_EXERCISE OBJECTIVE_
Using the word "Popular" as the filter, copy each matching line from the records.

=== RECORDS PROVIDED ===

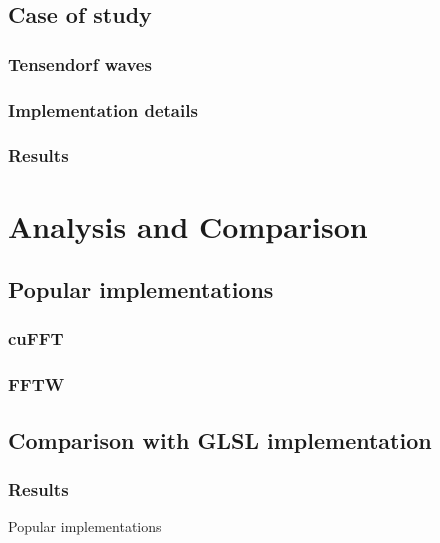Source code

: \documentclass[
  oneside,
  11pt, a4paper,
  footinclude=true,
  headinclude=true,
  cleardoublepage=empty
]{scrbook}
\begin{document}

\section{Case of study}
\subsection{Tensendorf waves}


\subsection{Implementation details}
\subsection{Results}

\chapter{Analysis and Comparison}
\section{Popular implementations}
\subsection{cuFFT}
\subsection{FFTW}
\section{Comparison with GLSL implementation}
\subsection{Results}
Popular implementations
\end{document}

===

_SOLUTION FOR THIS EXERCISE_
\section{Popular implementations}
Popular implementations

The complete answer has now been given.